I purchased the 2019 SEL Premium 4Motion at the end of May. My goal is to map out the next 10 years/100k miles of maintenance but the VW schedule included in the manual is not a 100% clear. 

Can anyone comment on whether this schedule looks good? Also, is there anything you would only trust the dealer on? I prefer to do as much maintenance at home as possible. Lastly, does the car have either the AWD clutch or front axle differential lock or both? 






































Sent from my iPhone using Tapatalk


----------



## vwman53 (Mar 6, 2003)

I'm in the same boat, 2019 SE 4Motion. I agree with your reading of the manual, it's not the clearest. 

I also agree with your schedule, though I am going to do some further reading on the 4motion fluid. 3 years irregardless of miles probably works for a low mileage crowd, but I put 20K plus on in a year. I know I've seen 30K referenced on the Golf R service interval, though I don't know if it applies here.


----------



## It’s Accrual World (May 31, 2019)

The 4motion fluid is confusing. I wish they would take the time to have a model specific schedule instead of combining everything into one document.


----------



## jjr57 (Sep 17, 2018)

*Front Differential Lock?*



It’s Accrual World said:


> The 4motion fluid is confusing. I wish they would take the time to have a model specific schedule instead of combining everything into one document.


New 2019 4 Motion owner here. I see reference to changing the 'front differential lock' fluid every 3 years. Is similar to what I know as the Haldex unit at the rear diff? Actually, does my vehicle even have the front differential lock or is that only there on the FWD versions?


----------



## kamicrazy99 (Sep 17, 2020)

jjr57 said:


> New 2019 4 Motion owner here. I see reference to changing the 'front differential lock' fluid every 3 years. Is similar to what I know as the Haldex unit at the rear diff? Actually, does my vehicle even have the front differential lock or is that only there on the FWD versions?


Going to bump this instead of starting a new thread.... did you ever find the answer?

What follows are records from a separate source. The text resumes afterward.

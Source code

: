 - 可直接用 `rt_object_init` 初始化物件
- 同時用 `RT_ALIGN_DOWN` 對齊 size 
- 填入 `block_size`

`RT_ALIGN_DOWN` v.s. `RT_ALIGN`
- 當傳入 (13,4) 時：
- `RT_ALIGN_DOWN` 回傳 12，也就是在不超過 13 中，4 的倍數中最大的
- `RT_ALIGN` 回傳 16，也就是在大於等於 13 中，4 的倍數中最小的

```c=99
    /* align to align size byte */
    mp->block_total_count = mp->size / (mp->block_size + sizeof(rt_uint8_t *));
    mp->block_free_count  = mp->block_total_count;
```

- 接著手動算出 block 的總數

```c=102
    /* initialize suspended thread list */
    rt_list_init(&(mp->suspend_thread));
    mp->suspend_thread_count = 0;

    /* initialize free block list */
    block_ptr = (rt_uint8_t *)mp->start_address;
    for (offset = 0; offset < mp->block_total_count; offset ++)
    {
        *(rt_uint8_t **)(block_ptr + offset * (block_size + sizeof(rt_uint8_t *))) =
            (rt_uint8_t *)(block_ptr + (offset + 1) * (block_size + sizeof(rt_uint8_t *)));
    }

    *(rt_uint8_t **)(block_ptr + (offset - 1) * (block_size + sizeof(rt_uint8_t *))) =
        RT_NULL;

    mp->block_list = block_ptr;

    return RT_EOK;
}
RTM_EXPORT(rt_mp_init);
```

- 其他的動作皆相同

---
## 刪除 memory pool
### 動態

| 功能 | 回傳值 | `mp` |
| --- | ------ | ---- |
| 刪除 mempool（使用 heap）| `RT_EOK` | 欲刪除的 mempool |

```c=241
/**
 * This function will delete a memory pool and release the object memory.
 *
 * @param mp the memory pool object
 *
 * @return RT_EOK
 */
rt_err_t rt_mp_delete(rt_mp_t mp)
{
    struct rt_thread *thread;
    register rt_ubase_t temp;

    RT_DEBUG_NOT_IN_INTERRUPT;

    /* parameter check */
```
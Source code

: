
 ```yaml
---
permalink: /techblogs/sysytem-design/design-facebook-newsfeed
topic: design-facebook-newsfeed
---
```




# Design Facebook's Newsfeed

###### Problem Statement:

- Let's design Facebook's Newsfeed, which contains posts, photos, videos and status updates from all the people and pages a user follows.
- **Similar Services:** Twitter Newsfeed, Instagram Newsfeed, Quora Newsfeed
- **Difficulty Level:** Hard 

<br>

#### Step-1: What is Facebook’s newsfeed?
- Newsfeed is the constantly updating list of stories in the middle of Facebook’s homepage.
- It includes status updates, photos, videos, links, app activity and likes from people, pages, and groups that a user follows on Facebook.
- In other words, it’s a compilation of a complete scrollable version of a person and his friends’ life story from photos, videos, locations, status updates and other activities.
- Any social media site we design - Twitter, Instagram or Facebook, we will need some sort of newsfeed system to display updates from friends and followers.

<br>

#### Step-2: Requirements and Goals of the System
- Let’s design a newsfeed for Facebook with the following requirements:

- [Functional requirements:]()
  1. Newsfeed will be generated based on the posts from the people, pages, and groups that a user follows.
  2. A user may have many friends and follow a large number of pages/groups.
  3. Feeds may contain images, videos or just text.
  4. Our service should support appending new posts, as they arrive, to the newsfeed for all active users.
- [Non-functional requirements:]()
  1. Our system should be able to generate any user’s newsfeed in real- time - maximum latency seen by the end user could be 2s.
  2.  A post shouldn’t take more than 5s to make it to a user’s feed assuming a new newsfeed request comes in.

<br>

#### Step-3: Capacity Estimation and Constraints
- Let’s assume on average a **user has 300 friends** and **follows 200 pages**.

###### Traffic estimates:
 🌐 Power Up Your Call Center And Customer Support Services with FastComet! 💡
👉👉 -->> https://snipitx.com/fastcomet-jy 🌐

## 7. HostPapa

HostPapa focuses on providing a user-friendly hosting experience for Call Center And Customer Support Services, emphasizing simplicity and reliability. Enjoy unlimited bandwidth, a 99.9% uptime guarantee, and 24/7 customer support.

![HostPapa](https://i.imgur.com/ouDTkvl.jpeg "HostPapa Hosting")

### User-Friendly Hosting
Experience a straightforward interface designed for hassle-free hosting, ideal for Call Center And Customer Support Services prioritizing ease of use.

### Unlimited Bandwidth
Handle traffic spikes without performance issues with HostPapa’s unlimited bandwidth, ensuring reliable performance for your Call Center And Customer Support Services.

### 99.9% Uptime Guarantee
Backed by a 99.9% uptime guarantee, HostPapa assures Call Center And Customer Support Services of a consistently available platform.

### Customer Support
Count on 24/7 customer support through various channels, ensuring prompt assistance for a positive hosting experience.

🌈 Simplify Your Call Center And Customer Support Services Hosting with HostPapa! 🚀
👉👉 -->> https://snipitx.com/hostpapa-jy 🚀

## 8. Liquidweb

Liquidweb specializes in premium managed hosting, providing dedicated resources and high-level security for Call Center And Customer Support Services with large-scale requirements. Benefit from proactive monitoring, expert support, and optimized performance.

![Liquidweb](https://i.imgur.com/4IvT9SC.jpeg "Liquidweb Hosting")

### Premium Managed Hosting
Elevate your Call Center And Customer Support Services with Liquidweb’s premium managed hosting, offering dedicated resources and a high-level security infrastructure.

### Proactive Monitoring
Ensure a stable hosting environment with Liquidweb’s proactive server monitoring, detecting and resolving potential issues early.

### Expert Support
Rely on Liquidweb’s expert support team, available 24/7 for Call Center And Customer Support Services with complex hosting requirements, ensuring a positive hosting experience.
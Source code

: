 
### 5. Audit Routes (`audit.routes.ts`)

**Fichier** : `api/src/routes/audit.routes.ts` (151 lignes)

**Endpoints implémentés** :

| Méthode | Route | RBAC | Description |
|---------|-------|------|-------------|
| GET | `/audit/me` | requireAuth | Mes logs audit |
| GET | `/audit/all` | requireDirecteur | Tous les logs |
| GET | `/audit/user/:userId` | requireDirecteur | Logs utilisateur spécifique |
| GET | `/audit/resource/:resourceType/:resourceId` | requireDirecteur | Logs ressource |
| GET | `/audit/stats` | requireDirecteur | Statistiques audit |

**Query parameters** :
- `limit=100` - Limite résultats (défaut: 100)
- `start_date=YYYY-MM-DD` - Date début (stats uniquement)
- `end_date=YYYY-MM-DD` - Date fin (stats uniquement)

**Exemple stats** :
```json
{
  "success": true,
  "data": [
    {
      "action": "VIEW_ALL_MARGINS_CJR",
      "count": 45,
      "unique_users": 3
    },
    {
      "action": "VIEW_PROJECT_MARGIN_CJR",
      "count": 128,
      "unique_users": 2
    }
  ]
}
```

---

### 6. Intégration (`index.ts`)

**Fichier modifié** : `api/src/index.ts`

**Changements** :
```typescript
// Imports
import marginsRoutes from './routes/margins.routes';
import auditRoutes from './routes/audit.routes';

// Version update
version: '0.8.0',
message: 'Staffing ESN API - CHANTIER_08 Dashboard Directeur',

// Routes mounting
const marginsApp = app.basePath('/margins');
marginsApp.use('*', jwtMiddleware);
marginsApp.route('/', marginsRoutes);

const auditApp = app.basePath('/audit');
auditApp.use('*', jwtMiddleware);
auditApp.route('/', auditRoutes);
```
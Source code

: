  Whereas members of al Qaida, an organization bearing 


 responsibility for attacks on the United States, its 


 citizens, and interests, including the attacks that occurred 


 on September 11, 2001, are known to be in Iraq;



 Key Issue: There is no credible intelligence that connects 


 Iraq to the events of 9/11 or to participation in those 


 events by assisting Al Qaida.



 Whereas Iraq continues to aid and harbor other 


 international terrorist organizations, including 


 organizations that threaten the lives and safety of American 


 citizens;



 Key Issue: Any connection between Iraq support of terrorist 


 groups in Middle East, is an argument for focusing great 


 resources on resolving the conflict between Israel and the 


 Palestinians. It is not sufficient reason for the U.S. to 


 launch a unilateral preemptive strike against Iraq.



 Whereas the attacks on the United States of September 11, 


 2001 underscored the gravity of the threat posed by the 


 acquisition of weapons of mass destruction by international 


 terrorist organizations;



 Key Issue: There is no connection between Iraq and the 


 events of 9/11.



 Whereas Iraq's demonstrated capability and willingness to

Trying to figure out my own service schedule, and OPs is a good start, but doesn't quite match up with the canadian "schedule" which is a joke in itself... a few questions:
-Trying to figure out if there is a rear diff in addition to the Haldex, or if that is the same system?
-There is no front diff service interval, seems odd?
-the 8 speed tranny is not a DSG, correct? DSG service shows at 60k km, not dsg at 120k km, yet my dealer just pushed a tranny flush on me...

Thanks, I did search, a lot actually, sorry if I missed something.


----------



## VWmechatronic (Dec 17, 2019)

kamicrazy99 said:


> -Trying to figure out if there is a rear diff in addition to the Haldex, or if that is the same system?


 The Rear Diff is in the same cast housing as the Haldex AWD Gen 5 unit, but they take different fluids & of course have different drain & fill holes back there. VW says to "never drain" the rear differential fluid, but the Haldex AWD needs draining every 3 years.


kamicrazy99 said:


> -There is no front diff service interval, seems odd?


 The Front Diff is inside the automatic transmission, lubricated with the same ATF. Consider it part of the automatic transmission. ... There is however a front "Bevel Box" transfer case which VW says "never drain", although we might & can.


kamicrazy99 said:


> -the 8 speed tranny is not a DSG, correct?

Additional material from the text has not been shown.